** Records from a dataset **
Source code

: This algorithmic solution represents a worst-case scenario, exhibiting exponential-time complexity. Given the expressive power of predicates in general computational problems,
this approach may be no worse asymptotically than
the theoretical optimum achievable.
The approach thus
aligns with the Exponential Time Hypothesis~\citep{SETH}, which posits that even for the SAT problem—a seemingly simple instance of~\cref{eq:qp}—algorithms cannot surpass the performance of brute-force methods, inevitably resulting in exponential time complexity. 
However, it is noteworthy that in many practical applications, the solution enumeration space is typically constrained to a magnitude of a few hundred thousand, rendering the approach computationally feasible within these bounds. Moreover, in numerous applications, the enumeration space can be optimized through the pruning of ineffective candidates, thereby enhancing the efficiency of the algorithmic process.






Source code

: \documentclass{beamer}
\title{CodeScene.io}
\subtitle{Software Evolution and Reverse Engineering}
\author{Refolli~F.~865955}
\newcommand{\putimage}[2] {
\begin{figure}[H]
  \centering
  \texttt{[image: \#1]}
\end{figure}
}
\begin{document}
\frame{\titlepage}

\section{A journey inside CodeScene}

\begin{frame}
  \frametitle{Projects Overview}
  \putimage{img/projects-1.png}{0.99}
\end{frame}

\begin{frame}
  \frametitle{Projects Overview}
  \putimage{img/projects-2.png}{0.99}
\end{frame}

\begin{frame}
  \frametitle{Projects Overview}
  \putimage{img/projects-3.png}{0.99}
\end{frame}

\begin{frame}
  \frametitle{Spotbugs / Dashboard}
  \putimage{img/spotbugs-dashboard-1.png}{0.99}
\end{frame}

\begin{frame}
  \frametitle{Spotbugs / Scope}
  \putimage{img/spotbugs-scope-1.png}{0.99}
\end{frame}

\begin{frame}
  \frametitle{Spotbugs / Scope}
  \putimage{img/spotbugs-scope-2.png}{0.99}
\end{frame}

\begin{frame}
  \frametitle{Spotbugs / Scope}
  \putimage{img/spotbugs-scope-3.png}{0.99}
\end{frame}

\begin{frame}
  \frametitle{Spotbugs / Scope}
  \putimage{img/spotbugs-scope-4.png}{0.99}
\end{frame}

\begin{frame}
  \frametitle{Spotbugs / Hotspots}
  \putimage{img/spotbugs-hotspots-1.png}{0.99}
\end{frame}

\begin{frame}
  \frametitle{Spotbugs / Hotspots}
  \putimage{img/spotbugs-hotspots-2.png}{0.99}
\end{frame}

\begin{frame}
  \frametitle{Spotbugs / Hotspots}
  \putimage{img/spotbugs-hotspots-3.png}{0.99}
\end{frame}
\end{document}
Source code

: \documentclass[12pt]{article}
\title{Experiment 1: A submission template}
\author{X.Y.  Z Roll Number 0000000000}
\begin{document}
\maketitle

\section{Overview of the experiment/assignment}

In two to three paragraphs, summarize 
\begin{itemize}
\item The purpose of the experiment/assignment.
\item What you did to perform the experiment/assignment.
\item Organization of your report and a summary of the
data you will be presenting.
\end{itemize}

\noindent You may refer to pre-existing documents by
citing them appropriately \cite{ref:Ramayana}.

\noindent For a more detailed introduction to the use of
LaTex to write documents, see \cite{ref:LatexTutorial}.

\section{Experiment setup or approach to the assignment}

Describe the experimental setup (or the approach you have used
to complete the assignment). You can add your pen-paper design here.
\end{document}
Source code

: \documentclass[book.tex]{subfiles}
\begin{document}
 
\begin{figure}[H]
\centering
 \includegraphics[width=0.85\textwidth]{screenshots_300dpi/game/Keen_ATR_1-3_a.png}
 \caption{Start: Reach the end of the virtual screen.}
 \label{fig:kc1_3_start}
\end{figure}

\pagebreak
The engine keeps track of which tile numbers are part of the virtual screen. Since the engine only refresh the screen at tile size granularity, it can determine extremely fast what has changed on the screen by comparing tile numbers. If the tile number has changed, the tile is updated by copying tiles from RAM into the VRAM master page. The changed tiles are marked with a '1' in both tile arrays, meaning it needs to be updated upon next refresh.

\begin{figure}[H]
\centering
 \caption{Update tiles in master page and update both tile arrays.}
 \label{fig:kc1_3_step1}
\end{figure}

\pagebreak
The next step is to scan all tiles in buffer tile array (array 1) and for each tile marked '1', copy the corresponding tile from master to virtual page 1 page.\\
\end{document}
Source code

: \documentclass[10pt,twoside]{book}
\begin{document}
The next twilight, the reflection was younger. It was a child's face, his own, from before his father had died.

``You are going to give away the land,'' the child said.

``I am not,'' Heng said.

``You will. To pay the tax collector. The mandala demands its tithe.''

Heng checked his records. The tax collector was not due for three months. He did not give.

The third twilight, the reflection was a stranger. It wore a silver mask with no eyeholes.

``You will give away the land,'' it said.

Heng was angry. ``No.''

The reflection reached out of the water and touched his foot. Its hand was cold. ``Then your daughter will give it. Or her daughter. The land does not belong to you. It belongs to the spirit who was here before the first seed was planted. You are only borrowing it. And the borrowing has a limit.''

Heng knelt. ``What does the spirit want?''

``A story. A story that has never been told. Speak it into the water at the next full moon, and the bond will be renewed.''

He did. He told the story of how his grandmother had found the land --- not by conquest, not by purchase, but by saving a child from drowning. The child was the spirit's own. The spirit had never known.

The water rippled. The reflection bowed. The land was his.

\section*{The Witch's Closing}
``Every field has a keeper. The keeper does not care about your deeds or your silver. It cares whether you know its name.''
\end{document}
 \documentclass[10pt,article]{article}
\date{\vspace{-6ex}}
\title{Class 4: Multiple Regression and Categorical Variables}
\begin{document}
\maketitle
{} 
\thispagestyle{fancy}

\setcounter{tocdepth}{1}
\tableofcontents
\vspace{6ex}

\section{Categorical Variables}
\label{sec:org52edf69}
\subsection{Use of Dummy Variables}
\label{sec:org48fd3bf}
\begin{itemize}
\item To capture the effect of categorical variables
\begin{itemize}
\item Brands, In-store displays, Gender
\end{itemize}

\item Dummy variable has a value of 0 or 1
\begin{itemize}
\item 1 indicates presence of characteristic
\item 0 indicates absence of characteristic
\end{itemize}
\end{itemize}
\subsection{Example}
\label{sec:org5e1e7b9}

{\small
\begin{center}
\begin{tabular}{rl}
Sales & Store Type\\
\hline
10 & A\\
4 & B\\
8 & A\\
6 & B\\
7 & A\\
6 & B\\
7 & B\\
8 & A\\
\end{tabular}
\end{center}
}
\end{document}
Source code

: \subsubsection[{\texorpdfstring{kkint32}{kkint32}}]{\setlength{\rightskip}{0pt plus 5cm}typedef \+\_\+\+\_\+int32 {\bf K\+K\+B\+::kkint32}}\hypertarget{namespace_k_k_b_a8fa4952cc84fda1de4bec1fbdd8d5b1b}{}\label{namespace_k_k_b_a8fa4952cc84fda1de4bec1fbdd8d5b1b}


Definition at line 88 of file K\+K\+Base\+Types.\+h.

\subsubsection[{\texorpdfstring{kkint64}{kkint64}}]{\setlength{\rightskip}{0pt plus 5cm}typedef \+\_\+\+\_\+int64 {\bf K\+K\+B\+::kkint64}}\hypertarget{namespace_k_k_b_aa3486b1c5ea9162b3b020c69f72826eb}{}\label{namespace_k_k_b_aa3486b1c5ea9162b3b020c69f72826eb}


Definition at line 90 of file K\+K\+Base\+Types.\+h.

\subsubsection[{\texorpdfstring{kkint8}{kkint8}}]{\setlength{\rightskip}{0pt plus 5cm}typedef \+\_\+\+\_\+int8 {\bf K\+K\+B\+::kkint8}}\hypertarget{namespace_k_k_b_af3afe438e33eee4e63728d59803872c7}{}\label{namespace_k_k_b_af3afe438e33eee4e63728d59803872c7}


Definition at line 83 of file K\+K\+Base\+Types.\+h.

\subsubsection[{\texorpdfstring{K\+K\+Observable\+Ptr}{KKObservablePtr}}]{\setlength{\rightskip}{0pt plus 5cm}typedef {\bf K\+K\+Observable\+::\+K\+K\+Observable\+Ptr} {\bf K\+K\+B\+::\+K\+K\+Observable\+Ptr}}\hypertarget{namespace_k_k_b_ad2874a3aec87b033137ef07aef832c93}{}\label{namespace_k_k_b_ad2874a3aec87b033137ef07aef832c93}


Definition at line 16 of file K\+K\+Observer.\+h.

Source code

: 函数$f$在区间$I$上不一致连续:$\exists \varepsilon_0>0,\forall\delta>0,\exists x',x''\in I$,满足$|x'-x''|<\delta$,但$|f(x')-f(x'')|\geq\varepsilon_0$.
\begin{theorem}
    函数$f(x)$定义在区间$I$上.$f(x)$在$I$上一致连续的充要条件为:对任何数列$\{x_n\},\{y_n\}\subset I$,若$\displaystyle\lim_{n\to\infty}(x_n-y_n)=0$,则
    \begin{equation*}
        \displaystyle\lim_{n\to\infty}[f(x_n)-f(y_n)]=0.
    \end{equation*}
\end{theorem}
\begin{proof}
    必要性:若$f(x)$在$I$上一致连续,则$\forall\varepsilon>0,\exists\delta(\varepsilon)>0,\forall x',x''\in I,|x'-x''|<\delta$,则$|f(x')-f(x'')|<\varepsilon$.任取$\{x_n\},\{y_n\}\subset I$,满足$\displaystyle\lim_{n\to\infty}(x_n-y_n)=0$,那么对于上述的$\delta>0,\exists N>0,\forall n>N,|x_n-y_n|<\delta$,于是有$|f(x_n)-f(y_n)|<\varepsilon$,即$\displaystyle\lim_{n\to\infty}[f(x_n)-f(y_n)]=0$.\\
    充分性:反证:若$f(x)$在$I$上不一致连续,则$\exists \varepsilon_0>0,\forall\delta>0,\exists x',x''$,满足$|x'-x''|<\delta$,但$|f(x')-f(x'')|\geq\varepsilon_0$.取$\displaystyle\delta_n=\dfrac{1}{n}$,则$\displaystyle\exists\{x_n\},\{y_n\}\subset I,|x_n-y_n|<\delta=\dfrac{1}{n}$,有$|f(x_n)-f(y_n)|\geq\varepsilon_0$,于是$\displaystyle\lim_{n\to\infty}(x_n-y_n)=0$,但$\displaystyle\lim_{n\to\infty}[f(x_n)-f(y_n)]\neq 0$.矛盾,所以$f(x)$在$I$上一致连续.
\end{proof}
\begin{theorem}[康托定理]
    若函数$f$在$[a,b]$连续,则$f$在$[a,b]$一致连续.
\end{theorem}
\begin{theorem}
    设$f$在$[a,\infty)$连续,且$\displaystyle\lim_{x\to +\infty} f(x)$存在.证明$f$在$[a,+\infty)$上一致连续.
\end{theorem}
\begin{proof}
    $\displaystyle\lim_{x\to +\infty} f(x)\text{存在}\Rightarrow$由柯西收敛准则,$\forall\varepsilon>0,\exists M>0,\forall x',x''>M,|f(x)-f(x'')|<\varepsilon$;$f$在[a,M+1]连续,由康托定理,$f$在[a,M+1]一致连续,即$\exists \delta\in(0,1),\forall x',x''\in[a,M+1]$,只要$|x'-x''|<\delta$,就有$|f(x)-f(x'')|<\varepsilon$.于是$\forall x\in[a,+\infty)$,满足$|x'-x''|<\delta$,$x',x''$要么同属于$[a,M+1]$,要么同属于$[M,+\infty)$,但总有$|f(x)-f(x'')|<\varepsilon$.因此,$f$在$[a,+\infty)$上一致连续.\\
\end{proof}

** What the task requires **
In the entries above, find each line containing the string "CodeScene" and copy it.

** Task solution **
\title{CodeScene.io}
\section{A journey inside CodeScene}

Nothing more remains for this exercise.